Every line below that contains "textbf" is to be copied.

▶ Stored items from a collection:
▬▬▬▬▬▬
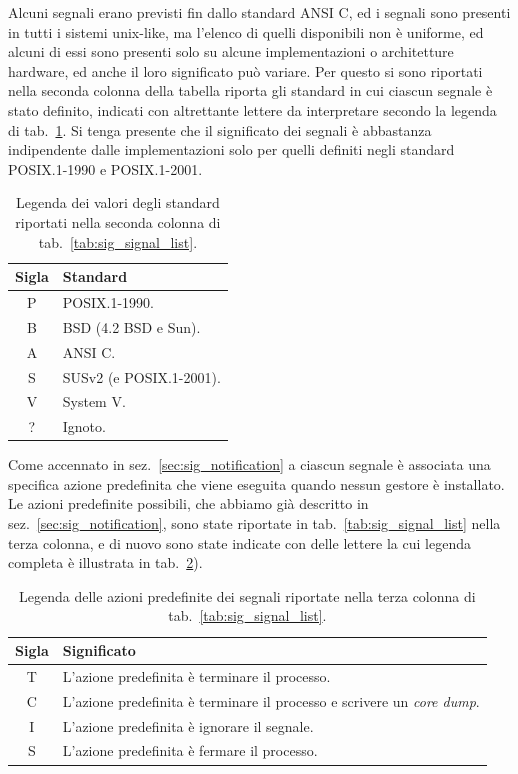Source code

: Alcuni segnali erano previsti fin dallo standard ANSI C, ed i segnali sono
presenti in tutti i sistemi unix-like, ma l'elenco di quelli disponibili non è
uniforme, ed alcuni di essi sono presenti solo su alcune implementazioni o
architetture hardware, ed anche il loro significato può variare. Per questo si
sono riportati nella seconda colonna della tabella riporta gli standard in cui
ciascun segnale è stato definito, indicati con altrettante lettere da
interpretare secondo la legenda di tab.~\ref{tab:sig_standard_leg}. Si tenga
presente che il significato dei segnali è abbastanza indipendente dalle
implementazioni solo per quelli definiti negli standard POSIX.1-1990 e
POSIX.1-2001. 

\begin{table}[htb]
  \footnotesize
  \centering
  \begin{tabular}[c]{|c|l|}
    \hline
    \textbf{Sigla} & \textbf{Standard} \\
    \hline
    \hline
    P & POSIX.1-1990.\\
    B & BSD (4.2 BSD e Sun).\\
    A & ANSI C.\\
    S & SUSv2 (e POSIX.1-2001).\\
    V & System V.\\
    ? & Ignoto.\\
    \hline
  \end{tabular}
  \caption{Legenda dei valori degli standard riportati nella seconda colonna
    di tab.~\ref{tab:sig_signal_list}.} 
  \label{tab:sig_standard_leg}
\end{table}

Come accennato in sez.~\ref{sec:sig_notification} a ciascun segnale è
associata una specifica azione predefinita che viene eseguita quando nessun
gestore è installato. Le azioni predefinite possibili, che abbiamo già
descritto in sez.~\ref{sec:sig_notification}, sono state riportate in
tab.~\ref{tab:sig_signal_list} nella terza colonna, e di nuovo sono state
indicate con delle lettere la cui legenda completa è illustrata in
tab.~\ref{tab:sig_action_leg}).

\begin{table}[htb]
  \footnotesize
  \centering
  \begin{tabular}[c]{|c|l|}
    \hline
    \textbf{Sigla} & \textbf{Significato} \\
    \hline
    \hline
    T & L'azione predefinita è terminare il processo.\\
    C & L'azione predefinita è terminare il processo e scrivere un 
        \textit{core dump}.\\
    I & L'azione predefinita è ignorare il segnale.\\
    S & L'azione predefinita è fermare il processo.\\
    \hline
  \end{tabular}
  \caption{Legenda delle azioni predefinite dei segnali riportate nella terza
    colonna di tab.~\ref{tab:sig_signal_list}.}
  \label{tab:sig_action_leg}
\end{table}


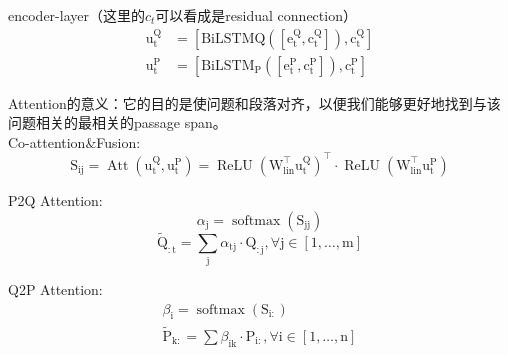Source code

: \documentclass[a4paper,UTF8]{article}
\numberwithin{equation}{section}
\begin{document}
encoder-layer（这里的$c_t$可以看成是residual connection）
\begin{equation}
\begin{aligned} \mathrm{u}_{\mathrm{t}}^{\mathrm{Q}} &=\left[\mathrm{BiLSTMQ}\left(\left[\mathrm{e}_{\mathrm{t}}^{\mathrm{Q}}, \mathrm{c}_{\mathrm{t}}^{\mathrm{Q}}\right]\right), \mathrm{c}_{\mathrm{t}}^{\mathrm{Q}}\right] \\ \mathrm{u}_{\mathrm{t}}^{\mathrm{P}} &=\left[\mathrm{BiLSTM_{P }}\left(\left[\mathrm{e}_{\mathrm{t}}^{\mathrm{P}}, \mathrm{c}_{\mathrm{t}}^{\mathrm{P}}\right]\right), \mathrm{c}_{\mathrm{t}}^{\mathrm{P}}\right] \end{aligned}
\end{equation}

Attention的意义：它的目的是使问题和段落对齐，以便我们能够更好地找到与该问题相关的最相关的passage span。\\

Co-attention\&Fusion:\\
\begin{equation}
	\mathrm{S}_{\mathrm{ij}}=\operatorname{Att}\left(\mathrm{u}_{\mathrm{t}}^{\mathrm{Q}}, \mathrm{u}_{\mathrm{t}}^{\mathrm{P}}\right)=\operatorname{ReLU}\left(\mathrm{W}_{\operatorname{lin}}^{\top} \mathrm{u}_{\mathrm{t}}^{\mathrm{Q}}\right)^{\top} \cdot \operatorname{ReLU}\left(\mathrm{W}_{\operatorname{lin}}^{\top} \mathrm{u}_{\mathrm{t}}^{\mathrm{P}}\right)
	\end{equation}

P2Q Attention:
\begin{equation}
	\alpha_{\mathrm{j}}=\operatorname{softmax}\left(\mathrm{S}_{\mathrm{jj}}\right)
	\end{equation}
	\begin{equation}
		\tilde{\mathrm{Q}}_{ : \mathrm{t}}=\sum_{\mathrm{j}} \alpha_{\mathrm{tj}} \cdot \mathrm{Q}_{ : \mathrm{j}}, \forall \mathrm{j} \in[1, \ldots, \mathrm{m}]
		\end{equation}

Q2P Attention:
\begin{equation}
\begin{array}{c}{\beta_{\mathrm{i}}=\operatorname{softmax}\left(\mathrm{S}_{\mathrm{i} :}\right)} \\ {\tilde{\mathrm{P}}_{\mathrm{k} :}=\sum \beta_{\mathrm{ik}} \cdot \mathrm{P}_{\mathrm{i} :}, \forall \mathrm{i} \in[1, \ldots, \mathrm{n}]}\end{array}
\end{equation}
\end{document}
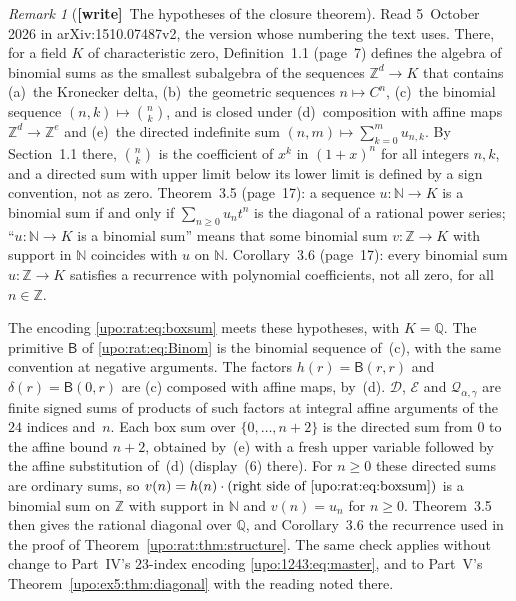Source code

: \documentclass[11pt,letterpaper]{article}
\theoremstyle{remark}\newtheorem{remark}[theorem]{Remark}
\numberwithin{equation}{section}
\newcommand{\wtag}{\textup{\textbf{[write]}}}
\begin{document}
\begin{remark}[\wtag\ The hypotheses of the closure theorem]\label{upo:rat:rem:bls}
Read 5~October 2026 in arXiv:1510.07487v2, the version whose numbering the text uses. There, for a field $K$ of characteristic zero, Definition~1.1 (page~7) defines the algebra of binomial sums as the smallest subalgebra of the sequences $\mathbb Z^d\to K$ that contains (a)~the Kronecker delta, (b)~the geometric sequences $n\mapsto C^n$, (c)~the binomial sequence $(n,k)\mapsto\binom nk$, and is closed under (d)~composition with affine maps $\mathbb Z^d\to\mathbb Z^e$ and (e)~the directed indefinite sum $(n,m)\mapsto\sum_{k=0}^mu_{n,k}$. By Section~1.1 there, $\binom nk$ is the coefficient of $x^k$ in $(1+x)^n$ for all integers $n,k$, and a directed sum with upper limit below its lower limit is defined by a sign convention, not as zero. Theorem~3.5 (page~17): a sequence $u:\mathbb N\to K$ is a binomial sum if and only if $\sum_{n\ge0}u_nt^n$ is the diagonal of a rational power series; ``$u:\mathbb N\to K$ is a binomial sum'' means that some binomial sum $v:\mathbb Z\to K$ with support in $\mathbb N$ coincides with $u$ on $\mathbb N$. Corollary~3.6 (page~17): every binomial sum $u:\mathbb Z\to K$ satisfies a recurrence with polynomial coefficients, not all zero, for all $n\in\mathbb Z$.

The encoding \eqref{upo:rat:eq:boxsum} meets these hypotheses, with $K=\mathbb Q$. The primitive $\mathsf B$ of \eqref{upo:rat:eq:Binom} is the binomial sequence of~(c), with the same convention at negative arguments. The factors $h(r)=\mathsf B(r,r)$ and $\delta(r)=\mathsf B(0,r)$ are (c) composed with affine maps, by~(d). $\mathcal D$, $\mathcal E$ and $\mathcal Q_{\alpha,\gamma}$ are finite signed sums of products of such factors at integral affine arguments of the $24$ indices and~$n$. Each box sum over $\{0,\ldots,n+2\}$ is the directed sum from $0$ to the affine bound $n+2$, obtained by~(e) with a fresh upper variable followed by the affine substitution of~(d) (display~(6) there). For $n\ge0$ these directed sums are ordinary sums, so $v(n)=h(n)\cdot(\text{right side of \eqref{upo:rat:eq:boxsum}})$ is a binomial sum on $\mathbb Z$ with support in $\mathbb N$ and $v(n)=u_n$ for $n\ge0$. Theorem~3.5 then gives the rational diagonal over $\mathbb Q$, and Corollary~3.6 the recurrence used in the proof of Theorem~\ref{upo:rat:thm:structure}. The same check applies without change to Part~IV's $23$-index encoding \eqref{upo:1243:eq:master}, and to Part~V's Theorem~\ref{upo:ex5:thm:diagonal} with the reading noted there.
\end{remark}
\end{document}
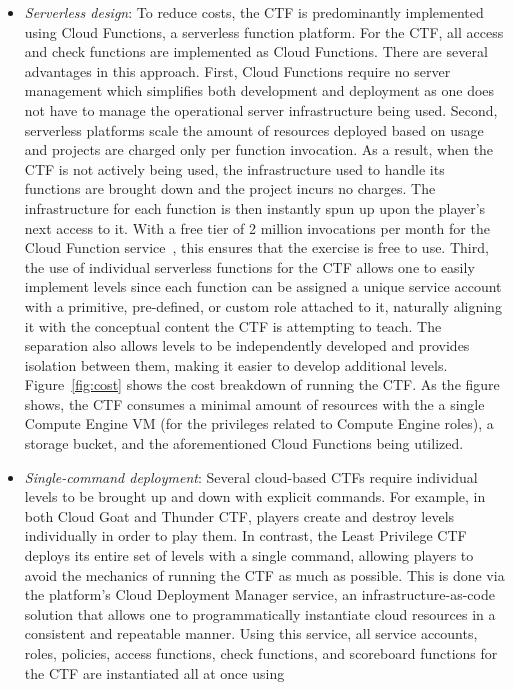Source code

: \begin{itemize}
  \item {\em Serverless design}: To reduce costs, the CTF is predominantly implemented using Cloud Functions, a serverless function platform.  For the CTF, all access and check functions are implemented as Cloud Functions.  There are several advantages in this approach.  First, Cloud Functions require no server management which
  simplifies both development and deployment as one does not have to manage the operational server infrastructure being used.  Second, serverless platforms
  scale the amount of resources deployed based on usage and projects are charged only per function invocation.  As a result, when the CTF is not actively being used, the infrastructure used to handle its functions are brought down and
  the project incurs no charges.  The infrastructure for each function is then instantly spun up upon the player's next access to it.
  With a free tier of 2 million invocations per month for the Cloud Function service~\cite{https://cloud.google.com/free}, this ensures that the exercise
  is free to use.  Third, the use of individual serverless functions for the CTF allows one to easily implement levels since each function can be assigned
  a unique service account with a primitive, pre-defined, or custom role attached to it, naturally aligning it with the conceptual content the CTF is attempting to teach.  The separation also allows levels to be independently developed and provides isolation between them, making it easier to develop additional levels.
  Figure~\ref{fig:cost} shows the cost breakdown of running the CTF.  As the figure shows, the CTF consumes a minimal amount of resources with the a single
  Compute Engine VM (for the privileges related to Compute Engine roles), a storage bucket, and the aforementioned Cloud Functions being utilized.
  \item {\em Single-command deployment}: Several cloud-based CTFs require individual levels to be brought up and down with explicit commands.  For example, in both Cloud Goat and Thunder CTF, players create and destroy levels individually in order to play them.  In contrast, the Least Privilege CTF deploys its entire set of levels with a single command, allowing players to avoid the mechanics of running the CTF as much as possible.  This is done via the platform's Cloud Deployment
  Manager service, an infrastructure-as-code solution that allows one to programmatically instantiate cloud resources in a consistent and repeatable manner.  Using
  this service, all service accounts, roles, policies, access functions, check functions, and scoreboard functions for the CTF are instantiated all at once using

\end{itemize}
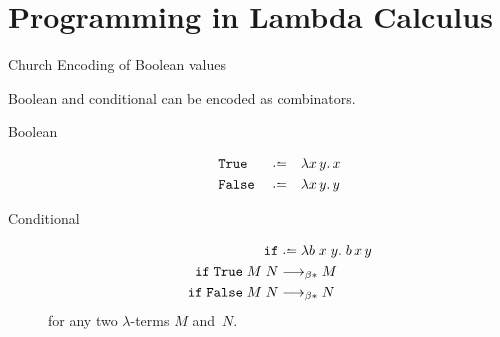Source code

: \section{Programming in Lambda Calculus}
\begin{frame}{Church Encoding of Boolean values}
  
Boolean and conditional can be encoded as combinators.
  
\begin{description}
  \item[Boolean]
    \begin{align*}
      & \mathtt{True}  && \defeq && \lambda x\,y.\, x \\
      & \mathtt{False} && \defeq && \lambda x\,y.\, y
    \end{align*}

  \item[Conditional]
    \begin{align*}
      \mathtt{if} & \defeq \lambda b\;x\;y.\;b\,x\,y  \\
      \mathtt{if} \;\mathtt{True} \;M\;N &\reduce M \\
      \mathtt{if} \;\mathtt{False}\;M\;N &\reduce N
    \end{align*}
    for any two $\lambda$-terms $M$ and~$N$.
\end{description}

\end{frame}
▬▬▬▬▬▬
▶ Task output:
    \textbf{Sigla} & \textbf{Standard} \\
    \textbf{Sigla} & \textbf{Significato} \\
\newcommand{\wtag}{\textup{\textbf{[write]}}}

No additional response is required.